Work item
Only the lines containing the string "commandline" are needed; copy all of them from the listing.

Excerpted records
━━━━━━━━━━

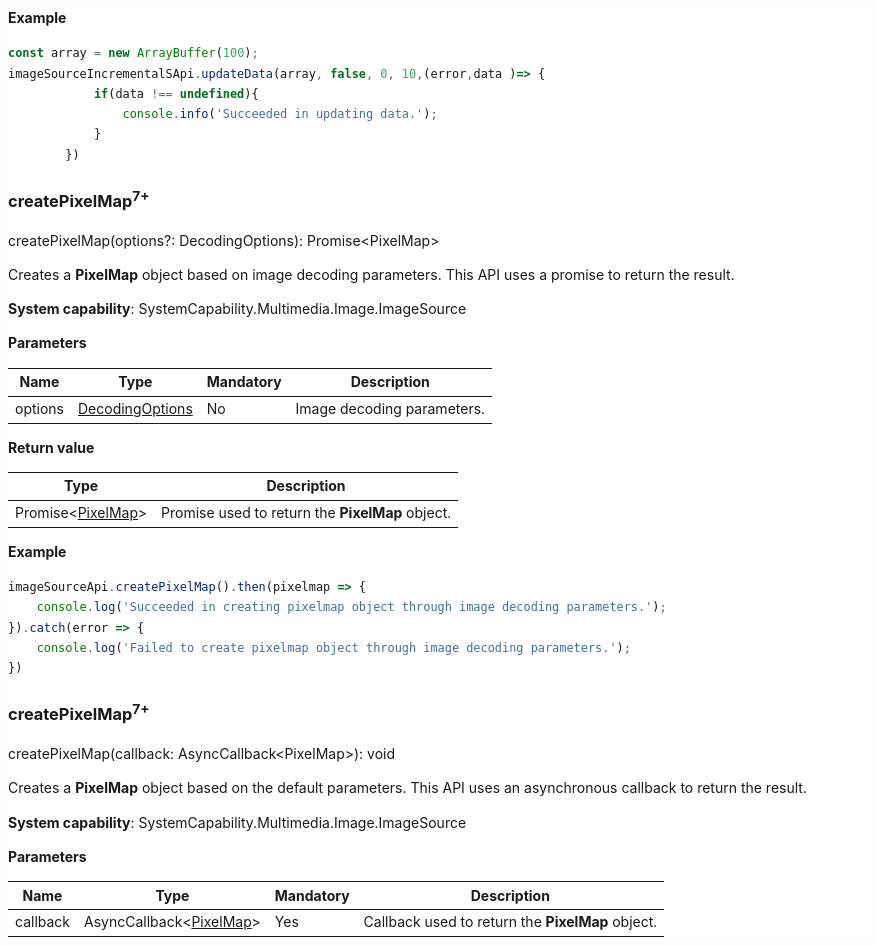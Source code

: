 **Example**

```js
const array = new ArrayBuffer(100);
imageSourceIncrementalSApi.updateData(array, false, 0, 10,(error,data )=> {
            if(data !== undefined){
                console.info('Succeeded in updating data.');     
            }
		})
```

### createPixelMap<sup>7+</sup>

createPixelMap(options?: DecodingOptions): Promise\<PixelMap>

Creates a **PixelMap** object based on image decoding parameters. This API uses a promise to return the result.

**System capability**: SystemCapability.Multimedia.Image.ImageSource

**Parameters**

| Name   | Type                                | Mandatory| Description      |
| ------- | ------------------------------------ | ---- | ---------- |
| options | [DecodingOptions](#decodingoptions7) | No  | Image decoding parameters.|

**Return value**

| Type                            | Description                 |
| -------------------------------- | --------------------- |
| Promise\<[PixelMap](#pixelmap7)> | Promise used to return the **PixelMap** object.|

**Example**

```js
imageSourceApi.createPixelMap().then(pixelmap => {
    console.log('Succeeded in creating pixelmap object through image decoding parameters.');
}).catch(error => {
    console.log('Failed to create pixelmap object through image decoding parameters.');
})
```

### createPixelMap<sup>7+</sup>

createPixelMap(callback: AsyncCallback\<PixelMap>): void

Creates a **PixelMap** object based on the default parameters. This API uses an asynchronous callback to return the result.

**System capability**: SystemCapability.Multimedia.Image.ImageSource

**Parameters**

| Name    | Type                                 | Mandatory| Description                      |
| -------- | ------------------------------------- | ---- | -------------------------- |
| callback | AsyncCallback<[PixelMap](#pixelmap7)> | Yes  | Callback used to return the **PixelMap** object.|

━━━━━━━━━━

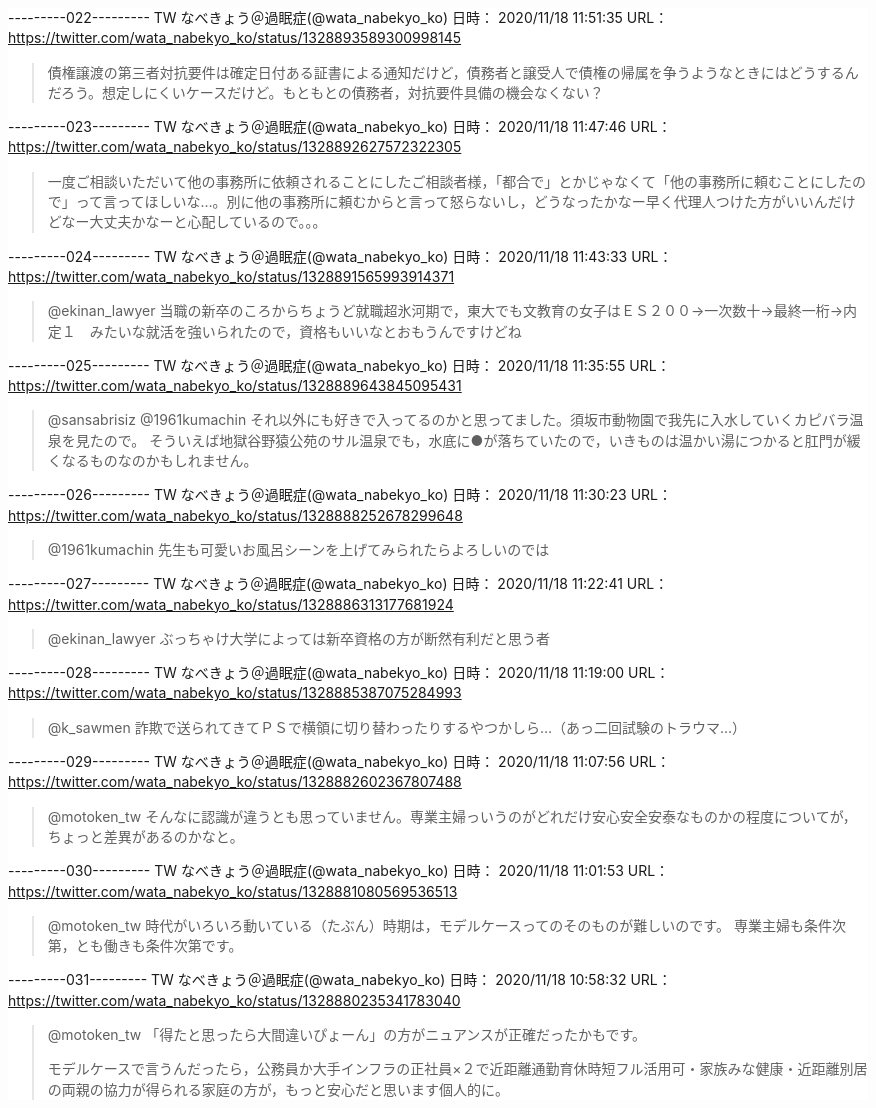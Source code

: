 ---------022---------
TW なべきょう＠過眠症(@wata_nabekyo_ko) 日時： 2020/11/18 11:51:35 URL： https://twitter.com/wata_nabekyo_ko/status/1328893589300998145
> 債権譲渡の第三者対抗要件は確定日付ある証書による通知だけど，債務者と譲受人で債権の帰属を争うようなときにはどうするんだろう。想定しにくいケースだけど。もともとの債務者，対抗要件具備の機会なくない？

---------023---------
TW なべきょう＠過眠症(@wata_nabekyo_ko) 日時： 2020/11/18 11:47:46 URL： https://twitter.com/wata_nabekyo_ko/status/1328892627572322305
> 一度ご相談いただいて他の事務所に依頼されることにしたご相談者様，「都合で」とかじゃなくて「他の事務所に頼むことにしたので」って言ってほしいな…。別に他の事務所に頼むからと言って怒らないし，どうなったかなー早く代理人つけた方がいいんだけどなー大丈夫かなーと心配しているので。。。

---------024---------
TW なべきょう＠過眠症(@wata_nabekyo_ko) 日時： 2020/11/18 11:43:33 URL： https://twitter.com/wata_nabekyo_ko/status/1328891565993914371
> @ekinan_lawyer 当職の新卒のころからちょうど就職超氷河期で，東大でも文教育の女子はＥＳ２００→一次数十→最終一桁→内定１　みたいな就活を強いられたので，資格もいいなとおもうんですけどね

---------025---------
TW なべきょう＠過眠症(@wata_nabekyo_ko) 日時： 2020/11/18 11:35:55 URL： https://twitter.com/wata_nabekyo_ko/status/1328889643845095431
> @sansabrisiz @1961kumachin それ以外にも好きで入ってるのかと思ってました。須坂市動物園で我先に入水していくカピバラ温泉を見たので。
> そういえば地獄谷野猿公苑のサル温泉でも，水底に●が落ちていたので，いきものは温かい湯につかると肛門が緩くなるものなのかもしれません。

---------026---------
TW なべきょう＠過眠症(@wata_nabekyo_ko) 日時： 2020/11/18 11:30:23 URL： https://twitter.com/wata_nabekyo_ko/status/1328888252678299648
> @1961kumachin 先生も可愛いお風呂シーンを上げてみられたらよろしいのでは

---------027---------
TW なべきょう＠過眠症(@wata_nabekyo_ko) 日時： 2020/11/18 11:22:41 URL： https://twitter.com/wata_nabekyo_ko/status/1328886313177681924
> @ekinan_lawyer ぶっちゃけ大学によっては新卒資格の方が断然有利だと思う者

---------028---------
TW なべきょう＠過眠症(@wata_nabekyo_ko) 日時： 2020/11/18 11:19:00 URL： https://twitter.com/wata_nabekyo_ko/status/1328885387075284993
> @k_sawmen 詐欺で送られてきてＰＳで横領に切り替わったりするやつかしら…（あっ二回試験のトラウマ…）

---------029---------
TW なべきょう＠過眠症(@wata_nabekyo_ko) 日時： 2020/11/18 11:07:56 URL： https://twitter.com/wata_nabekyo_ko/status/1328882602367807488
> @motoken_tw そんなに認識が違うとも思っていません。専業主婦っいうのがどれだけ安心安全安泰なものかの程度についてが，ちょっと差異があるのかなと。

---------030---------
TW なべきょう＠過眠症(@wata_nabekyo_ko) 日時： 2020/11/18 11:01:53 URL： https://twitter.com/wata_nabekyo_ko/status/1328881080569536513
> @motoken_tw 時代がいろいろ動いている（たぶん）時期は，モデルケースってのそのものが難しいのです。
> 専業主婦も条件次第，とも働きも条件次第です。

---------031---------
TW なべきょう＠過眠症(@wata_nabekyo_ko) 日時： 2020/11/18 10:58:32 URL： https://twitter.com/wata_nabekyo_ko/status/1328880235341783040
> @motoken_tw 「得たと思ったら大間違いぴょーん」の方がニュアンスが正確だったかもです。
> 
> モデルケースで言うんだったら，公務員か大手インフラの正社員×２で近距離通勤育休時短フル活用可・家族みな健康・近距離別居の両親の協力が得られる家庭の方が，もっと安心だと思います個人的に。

━━━━━━━━━━

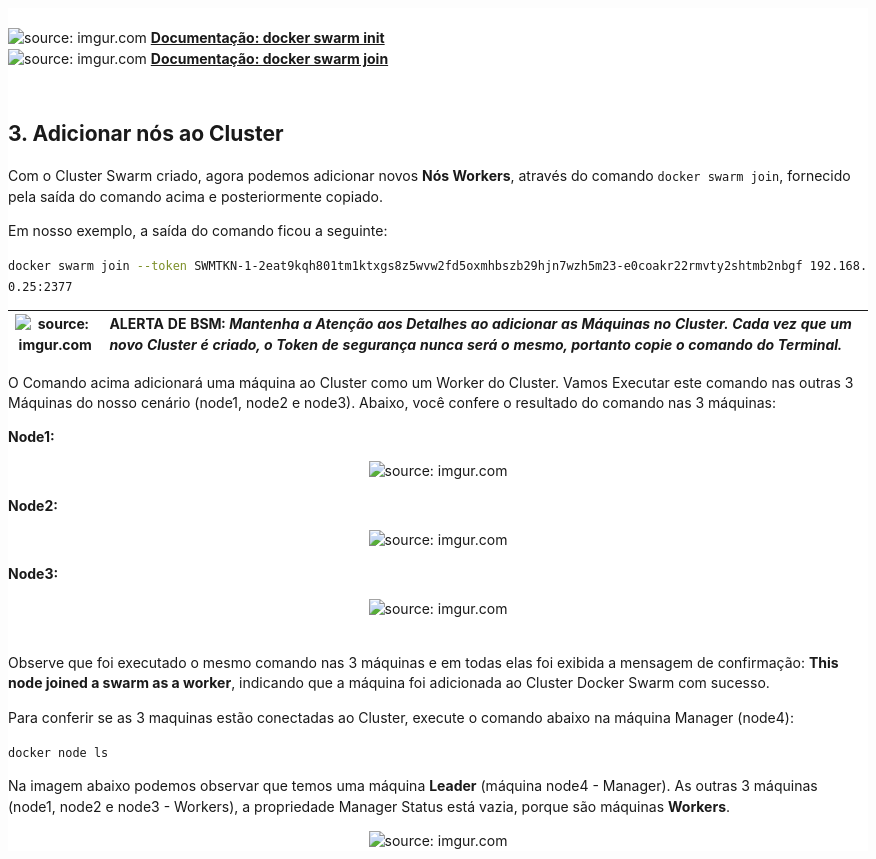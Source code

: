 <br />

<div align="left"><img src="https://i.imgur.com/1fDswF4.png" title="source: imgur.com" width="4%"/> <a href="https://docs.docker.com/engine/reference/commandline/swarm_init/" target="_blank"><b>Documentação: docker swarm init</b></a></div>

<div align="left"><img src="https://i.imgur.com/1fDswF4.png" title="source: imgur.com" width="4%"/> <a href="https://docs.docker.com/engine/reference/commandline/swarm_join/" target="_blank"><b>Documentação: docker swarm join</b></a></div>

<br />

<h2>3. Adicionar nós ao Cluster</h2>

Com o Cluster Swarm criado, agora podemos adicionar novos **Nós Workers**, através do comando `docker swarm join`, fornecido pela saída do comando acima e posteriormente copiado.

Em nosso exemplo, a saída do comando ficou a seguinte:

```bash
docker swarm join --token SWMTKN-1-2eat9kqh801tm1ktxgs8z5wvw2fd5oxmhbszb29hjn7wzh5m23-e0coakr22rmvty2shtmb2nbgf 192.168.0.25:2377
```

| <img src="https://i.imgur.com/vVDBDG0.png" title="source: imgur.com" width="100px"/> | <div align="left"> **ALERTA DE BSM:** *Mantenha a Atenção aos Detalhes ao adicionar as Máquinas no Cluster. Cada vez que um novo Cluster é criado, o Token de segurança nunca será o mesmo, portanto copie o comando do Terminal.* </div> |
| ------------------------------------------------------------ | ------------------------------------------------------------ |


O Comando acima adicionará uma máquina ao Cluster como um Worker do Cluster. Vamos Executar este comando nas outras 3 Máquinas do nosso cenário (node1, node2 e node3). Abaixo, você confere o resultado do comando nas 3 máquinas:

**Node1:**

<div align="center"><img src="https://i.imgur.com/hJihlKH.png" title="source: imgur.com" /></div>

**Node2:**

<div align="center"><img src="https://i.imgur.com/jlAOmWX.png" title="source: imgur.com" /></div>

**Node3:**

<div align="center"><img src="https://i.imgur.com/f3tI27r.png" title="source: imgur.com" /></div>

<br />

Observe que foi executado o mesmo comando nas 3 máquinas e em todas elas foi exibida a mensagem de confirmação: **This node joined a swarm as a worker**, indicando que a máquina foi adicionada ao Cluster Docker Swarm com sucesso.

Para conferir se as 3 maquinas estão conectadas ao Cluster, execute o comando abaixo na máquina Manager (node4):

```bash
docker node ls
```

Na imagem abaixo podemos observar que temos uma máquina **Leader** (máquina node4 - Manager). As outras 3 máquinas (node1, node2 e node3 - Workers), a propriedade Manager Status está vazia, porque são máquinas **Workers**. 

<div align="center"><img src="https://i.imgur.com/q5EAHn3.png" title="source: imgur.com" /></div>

━━━━━━━━━━

Problem solution
<div align="left"><img src="https://i.imgur.com/1fDswF4.png" title="source: imgur.com" width="4%"/> <a href="https://docs.docker.com/engine/reference/commandline/swarm_init/" target="_blank"><b>Documentação: docker swarm init</b></a></div>
<div align="left"><img src="https://i.imgur.com/1fDswF4.png" title="source: imgur.com" width="4%"/> <a href="https://docs.docker.com/engine/reference/commandline/swarm_join/" target="_blank"><b>Documentação: docker swarm join</b></a></div>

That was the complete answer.